An ambulance plane belonging to the Colombian air patrol.
An ambulance plane belonging to the Colombian air patrol.Courtesy of the CAP

The procedure is very simple. They summon their pilots, arrive at the municipality, set up a hospital in a matter of hours, serve more than 800 people in two days, and fly back to Bogotá. One of the great objectives of the Patrol is to help combat child malnutrition. For this reason, they make special brigades focused on pediatrics and nutrition in places that have infant mortality rates higher than the national average, such as remote areas of the Colombian Pacific.

The director of health personnel, Lorena Calderón, is in charge of coordinating the 300 medical volunteers who go to the sessions. “Each trip costs an average of 200 million pesos, and thanks to this we have been able to improve the quality of life of thousands of people who do not have health centers in their region.” Throughout its history, the Patrol has received many awards, including the King of Spain Award for Human Rights in 2017.
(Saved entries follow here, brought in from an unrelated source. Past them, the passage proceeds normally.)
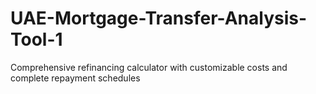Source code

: # UAE-Mortgage-Transfer-Analysis-Tool-1
Comprehensive refinancing calculator with customizable costs and complete repayment schedules
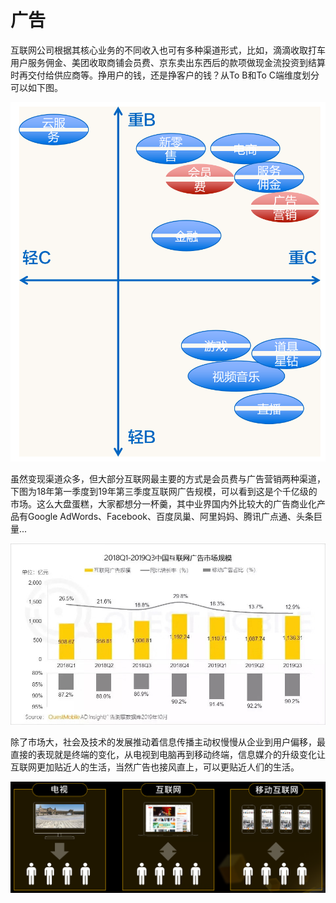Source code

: # 广告

互联网公司根据其核心业务的不同收入也可有多种渠道形式，比如，滴滴收取打车用户服务佣金、美团收取商铺会员费、京东卖出东西后的款项做现金流投资到结算时再交付给供应商等。挣用户的钱，还是挣客户的钱？从To B和To C端维度划分可以如下图。

![](../../../.gitbook/assets/screenshot-from-2019-11-24-21-28-51.png)

虽然变现渠道众多，但大部分互联网最主要的方式是会员费与广告营销两种渠道，下图为18年第一季度到19年第三季度互联网广告规模，可以看到这是个千亿级的市场。这么大盘蛋糕，大家都想分一杯羹，其中业界国内外比较大的广告商业化产品有Google AdWords、Facebook、百度凤巢、阿里妈妈、腾讯广点通、头条巨量...

![](../../../.gitbook/assets/guang-gao-shi-chang.jpg)

除了市场大，社会及技术的发展推动着信息传播主动权慢慢从企业到用户偏移，最直接的表现就是终端的变化，从电视到电脑再到移动终端，信息媒介的升级变化让互联网更加贴近人的生活，当然广告也接风直上，可以更贴近人们的生活。

![](../../../.gitbook/assets/screenshot-from-2019-12-07-20-53-13.png)



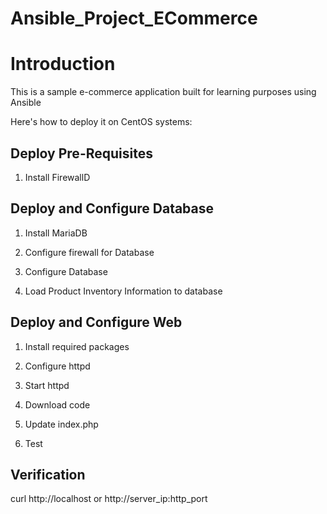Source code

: # Ansible_Project_ECommerce

# Introduction

This is a sample e-commerce application built for learning purposes using Ansible

Here's how to deploy it on CentOS systems:

## Deploy Pre-Requisites

1. Install FirewallD

## Deploy and Configure Database

1. Install MariaDB

2. Configure firewall for Database

3. Configure Database

4. Load Product Inventory Information to database


## Deploy and Configure Web

1. Install required packages

2. Configure httpd

3. Start httpd

4. Download code

5. Update index.php

6. Test

## Verification

curl http://localhost
or
http://server_ip:http_port


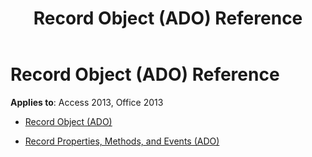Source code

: ﻿---
title: Record Object (ADO) Reference
TOCTitle: Record Object (ADO)
ms:assetid: 19cdd7b8-1dde-40f6-b971-b30cf0bfbf4e
ms:mtpsurl: https://msdn.microsoft.com/library/JJ248943(v=office.15)
ms:contentKeyID: 48543507
ms.date: 09/18/2015
mtps_version: v=office.15
---

# Record Object (ADO) Reference


**Applies to**: Access 2013, Office 2013



  - [Record Object (ADO)](record-object-ado.md)

  - [Record Properties, Methods, and Events (ADO)](record-properties-methods-and-events-ado.md)

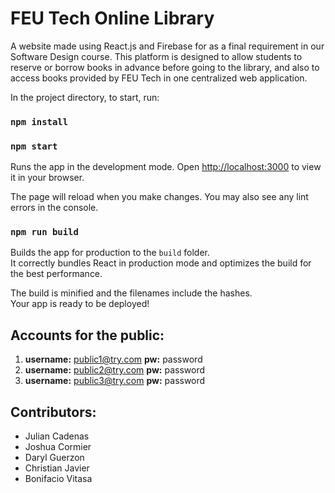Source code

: # FEU Tech Online Library

A website made using React.js and Firebase for as a final requirement in our Software Design course. 
This platform is designed to allow students to reserve or borrow books in advance before going to the library, and also to access books provided by FEU Tech in one centralized web application.

In the project directory, to start, run:

### `npm install`
### `npm start`

Runs the app in the development mode.
Open [http://localhost:3000](http://localhost:3000) to view it in your browser.

The page will reload when you make changes.
You may also see any lint errors in the console.

### `npm run build`

Builds the app for production to the `build` folder.\
It correctly bundles React in production mode and optimizes the build for the best performance.

The build is minified and the filenames include the hashes.\
Your app is ready to be deployed!


## Accounts for the public:
1. **username:** public1@try.com 
   **pw:**       password
2. **username:** public2@try.com 
    **pw:**      password
3. **username:** public3@try.com 
    **pw:**      password

## Contributors:
- Julian Cadenas
- Joshua Cormier
- Daryl Guerzon
- Christian Javier
- Bonifacio Vitasa

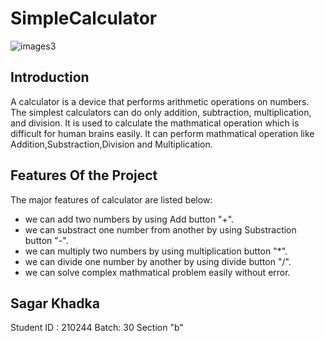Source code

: # SimpleCalculator

![images3](https://user-images.githubusercontent.com/84699135/125451426-d3e196df-76d5-4e75-93da-1dd78bda9cfe.png)






 ## Introduction

A calculator is a device that performs arithmetic operations on numbers. The simplest calculators can do only addition, subtraction, multiplication, and division.
It is used to calculate the  mathmatical operation which is difficult for human brains easily. It can perform mathmatical operation like Addition,Substraction,Division and Multiplication.

## Features Of the Project

 The major features of calculator are listed below:
 + we can add two numbers by using Add button "+".
 + we can substract one number from another by using Substraction button "-".
 + we can multiply two numbers by using multiplication button "*".
 + we can divide one number by another by using divide button "/".
 + we can solve complex mathmatical problem easily without error.


## Sagar Khadka

Student ID : 210244
Batch: 30 Section "b"
  
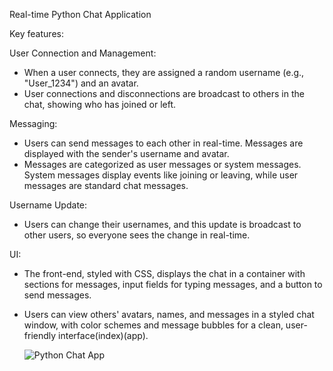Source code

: Real-time Python Chat Application

Key features:

User Connection and Management:

-    When a user connects, they are assigned a random username (e.g., "User_1234") and an avatar.
-    User connections and disconnections are broadcast to others in the chat, showing who has joined or left.

Messaging:

-    Users can send messages to each other in real-time. Messages are displayed with the sender's username and avatar.
-    Messages are categorized as user messages or system messages. System messages display events like joining or leaving, while user messages are standard chat messages.

Username Update:

-    Users can change their usernames, and this update is broadcast to other users, so everyone sees the change in real-time.

UI:

-    The front-end, styled with CSS, displays the chat in a container with sections for messages, input fields for typing messages, and a button to send messages.
-    Users can view others' avatars, names, and messages in a styled chat window, with color schemes and message bubbles for a clean, user-friendly interface​(index)​(app).


      ![Python Chat App](https://github.com/user-attachments/assets/4ed57c38-3308-44d3-bfbc-bce37899417e)
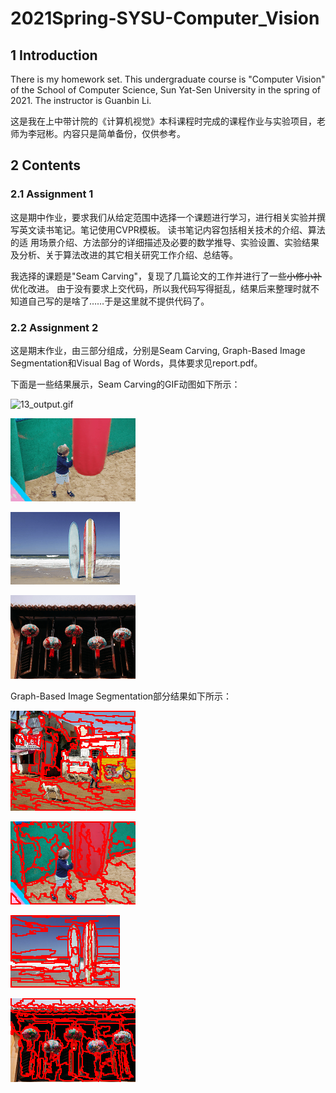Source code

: # 2021Spring-SYSU-Computer_Vision

## 1 Introduction

There is my homework set. This undergraduate course is "Computer Vision" of the School of Computer Science, Sun Yat-Sen University in the spring of 2021. The instructor is Guanbin Li.

这是我在上中带计院的《计算机视觉》本科课程时完成的课程作业与实验项目，老师为李冠彬。内容只是简单备份，仅供参考。

## 2 Contents

### 2.1 Assignment 1
这是期中作业，要求我们从给定范围中选择一个课题进行学习，进行相关实验并撰写英文读书笔记。笔记使用CVPR模板。
读书笔记内容包括相关技术的介绍、算法的适
用场景介绍、方法部分的详细描述及必要的数学推导、实验设置、实验结果及分析、关于算法改进的其它相关研究工作介绍、总结等。

我选择的课题是"Seam Carving"，复现了几篇论文的工作并进行了一些~~小修小补~~优化改进。
由于没有要求上交代码，所以我代码写得挺乱，结果后来整理时就不知道自己写的是啥了……于是这里就不提供代码了。

### 2.2 Assignment 2
这是期末作业，由三部分组成，分别是Seam Carving, Graph-Based Image Segmentation和Visual Bag of Words，具体要求见report.pdf。

下面是一些结果展示，Seam Carving的GIF动图如下所示：

![13_output.gif](https://github.com/cnhaox/2021Spring-SYSU-Computer_Vision/blob/master/Assignment2/18308013-陈家豪-计算机视觉期末作业/results/question1/13_output.gif)

![113_output.gif](https://github.com/cnhaox/2021Spring-SYSU-Computer_Vision/blob/master/Assignment2/18308013-陈家豪-计算机视觉期末作业/results/question1/113_output.gif)

![213_output.gif](https://github.com/cnhaox/2021Spring-SYSU-Computer_Vision/blob/master/Assignment2/18308013-陈家豪-计算机视觉期末作业/results/question1/213_output.gif)

![313_output.gif](https://github.com/cnhaox/2021Spring-SYSU-Computer_Vision/blob/master/Assignment2/18308013-陈家豪-计算机视觉期末作业/results/question1/313_output.gif)

Graph-Based Image Segmentation部分结果如下所示：

![13_segmentation.png](https://github.com/cnhaox/2021Spring-SYSU-Computer_Vision/blob/master/Assignment2/18308013-陈家豪-计算机视觉期末作业/results/question2/13_segmentation.png)

![113_segmentation.png](https://github.com/cnhaox/2021Spring-SYSU-Computer_Vision/blob/master/Assignment2/18308013-陈家豪-计算机视觉期末作业/results/question2/113_segmentation.png)

![213_segmentation.png](https://github.com/cnhaox/2021Spring-SYSU-Computer_Vision/blob/master/Assignment2/18308013-陈家豪-计算机视觉期末作业/results/question2/213_segmentation.png)

![313_segmentation.png](https://github.com/cnhaox/2021Spring-SYSU-Computer_Vision/blob/master/Assignment2/18308013-陈家豪-计算机视觉期末作业/results/question2/313_segmentation.png)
For pilot Álvaro Soto, 80, being part of the Patrol has given him the opportunity to return to places where, as an official of the Ministry of the Environment, he developed his work as an anthropologist. “With my plane, we were able to prove that if you take a boat on the Putumayo, you can get to Buenos Aires, Argentina, by river. This allowed us to carry out the America expedition that verified the fluvial viability of South America”. The work of the patrol has left a deep mark in Colombia: “Imagine that 50 doctors arrive in a town where none had ever set foot,” explains Soto, who fell in love with planes since he first looked at the sky and saw one. flying.